I had no idea of the representative element of the artwork until I looked into it, after viewing it. This, I am happy to say, still did not take away any of the awe and pleasure I experienced seeing the artwork. Before reading up on the artwork, I did think that it was representative of lost freedom, freedom being the horse, and lost being its death and the hanging.

This artwork stirred me emotionally. The eye’s were so sad…

Local Abstraction - The Twilight Girls



The Twilight Girls
are a collaborative pair of female artists based in Sydney; Helen Hyatt-Johnston and Jane Polkinghorne.
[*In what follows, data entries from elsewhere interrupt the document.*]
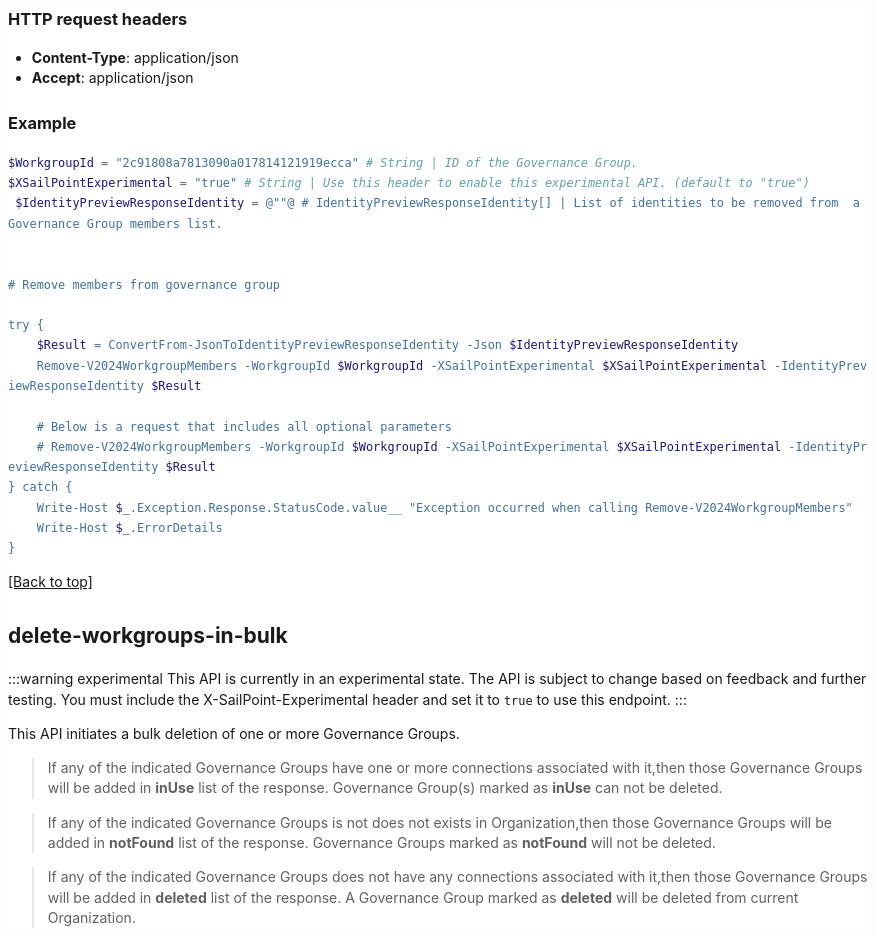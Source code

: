 ### HTTP request headers
- **Content-Type**: application/json
- **Accept**: application/json

### Example
```powershell
$WorkgroupId = "2c91808a7813090a017814121919ecca" # String | ID of the Governance Group.
$XSailPointExperimental = "true" # String | Use this header to enable this experimental API. (default to "true")
 $IdentityPreviewResponseIdentity = @""@ # IdentityPreviewResponseIdentity[] | List of identities to be removed from  a Governance Group members list.
 

# Remove members from governance group

try {
    $Result = ConvertFrom-JsonToIdentityPreviewResponseIdentity -Json $IdentityPreviewResponseIdentity
    Remove-V2024WorkgroupMembers -WorkgroupId $WorkgroupId -XSailPointExperimental $XSailPointExperimental -IdentityPreviewResponseIdentity $Result 
    
    # Below is a request that includes all optional parameters
    # Remove-V2024WorkgroupMembers -WorkgroupId $WorkgroupId -XSailPointExperimental $XSailPointExperimental -IdentityPreviewResponseIdentity $Result  
} catch {
    Write-Host $_.Exception.Response.StatusCode.value__ "Exception occurred when calling Remove-V2024WorkgroupMembers"
    Write-Host $_.ErrorDetails
}
```
[[Back to top]](#) 

## delete-workgroups-in-bulk
:::warning experimental 
This API is currently in an experimental state. The API is subject to change based on feedback and further testing. You must include the X-SailPoint-Experimental header and set it to `true` to use this endpoint.
:::

This API initiates a bulk deletion of one or more Governance Groups.

>  If any of the indicated Governance Groups have one or more connections associated with it,then those Governance Groups will be added in  **inUse** list of the response. Governance Group(s) marked as **inUse** can not be deleted.

>  If any of the indicated Governance Groups is not does not exists in Organization,then those Governance Groups will be added in **notFound** list of the response. Governance Groups marked as **notFound** will not be deleted.

>  If any of the indicated Governance Groups does not have any connections associated with it,then those Governance Groups will be added in **deleted** list of the response. A Governance Group marked as **deleted** will be deleted from current Organization.
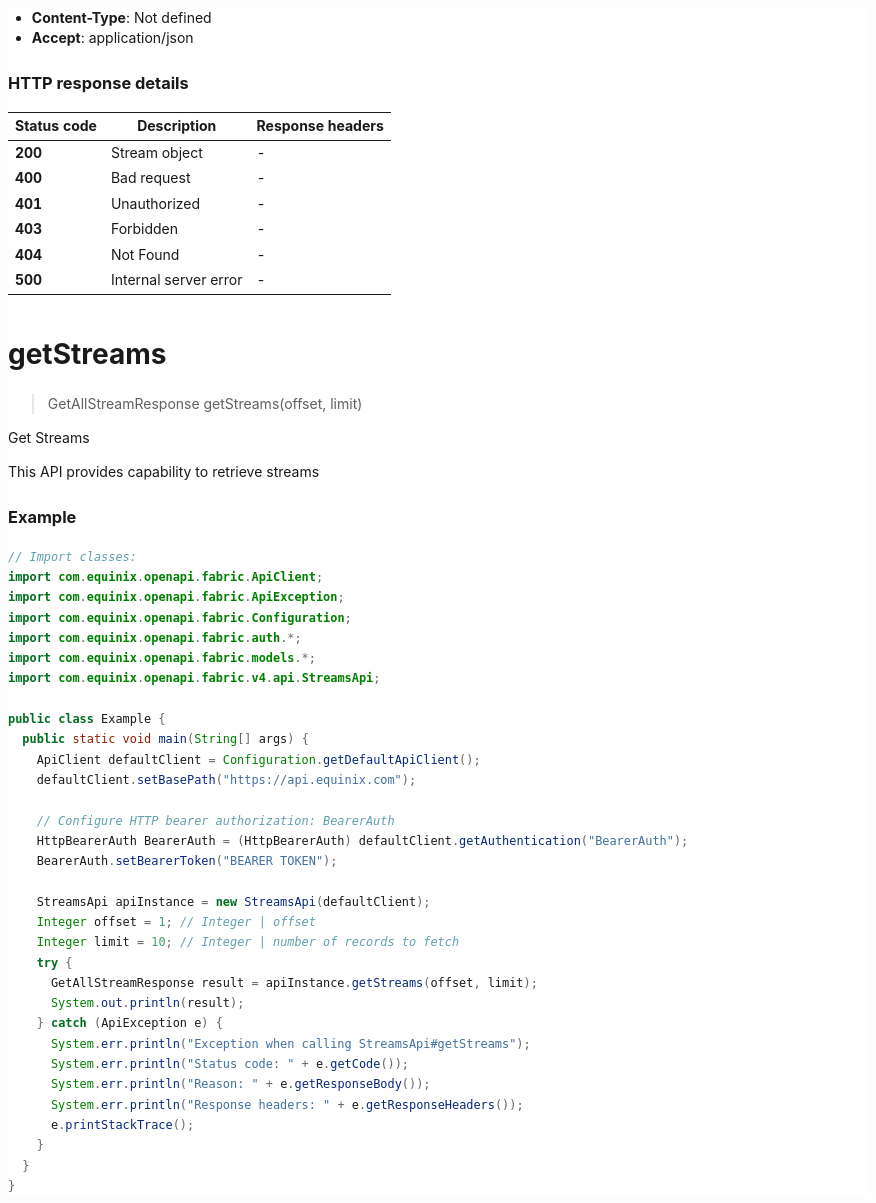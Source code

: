  - **Content-Type**: Not defined
 - **Accept**: application/json

### HTTP response details
| Status code | Description | Response headers |
|-------------|-------------|------------------|
| **200** | Stream object |  -  |
| **400** | Bad request |  -  |
| **401** | Unauthorized |  -  |
| **403** | Forbidden |  -  |
| **404** | Not Found |  -  |
| **500** | Internal server error |  -  |

<a name="getStreams"></a>
# **getStreams**
> GetAllStreamResponse getStreams(offset, limit)

Get Streams

This API provides capability to retrieve streams

### Example
```java
// Import classes:
import com.equinix.openapi.fabric.ApiClient;
import com.equinix.openapi.fabric.ApiException;
import com.equinix.openapi.fabric.Configuration;
import com.equinix.openapi.fabric.auth.*;
import com.equinix.openapi.fabric.models.*;
import com.equinix.openapi.fabric.v4.api.StreamsApi;

public class Example {
  public static void main(String[] args) {
    ApiClient defaultClient = Configuration.getDefaultApiClient();
    defaultClient.setBasePath("https://api.equinix.com");
    
    // Configure HTTP bearer authorization: BearerAuth
    HttpBearerAuth BearerAuth = (HttpBearerAuth) defaultClient.getAuthentication("BearerAuth");
    BearerAuth.setBearerToken("BEARER TOKEN");

    StreamsApi apiInstance = new StreamsApi(defaultClient);
    Integer offset = 1; // Integer | offset
    Integer limit = 10; // Integer | number of records to fetch
    try {
      GetAllStreamResponse result = apiInstance.getStreams(offset, limit);
      System.out.println(result);
    } catch (ApiException e) {
      System.err.println("Exception when calling StreamsApi#getStreams");
      System.err.println("Status code: " + e.getCode());
      System.err.println("Reason: " + e.getResponseBody());
      System.err.println("Response headers: " + e.getResponseHeaders());
      e.printStackTrace();
    }
  }
}
```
In August-September 2008, they exhibited their work World Wide Web at the ICAN in Sydney; a literal web of strung sticky matter (not quite sure what the actual substance is) enveloping an entire room of the gallery.

Reviewing the work in Eyeline, Adam Geczy (who I only just realised wrote the article) suggested that "When physically within the space, one became aware of the instability of the structure which, in its chaos, and it's cluttered riotous formlessness, stretched to every limit of the space." Both the conceptual abstraction of the title and the abstraction of the form itself (independent of the title) implies innumerable meanings and interpretations of the work; from the detrimental usage of the Internet to my favourite suggestion of Geczy's: "a vast quasi abattoir set up by a pair of female predators".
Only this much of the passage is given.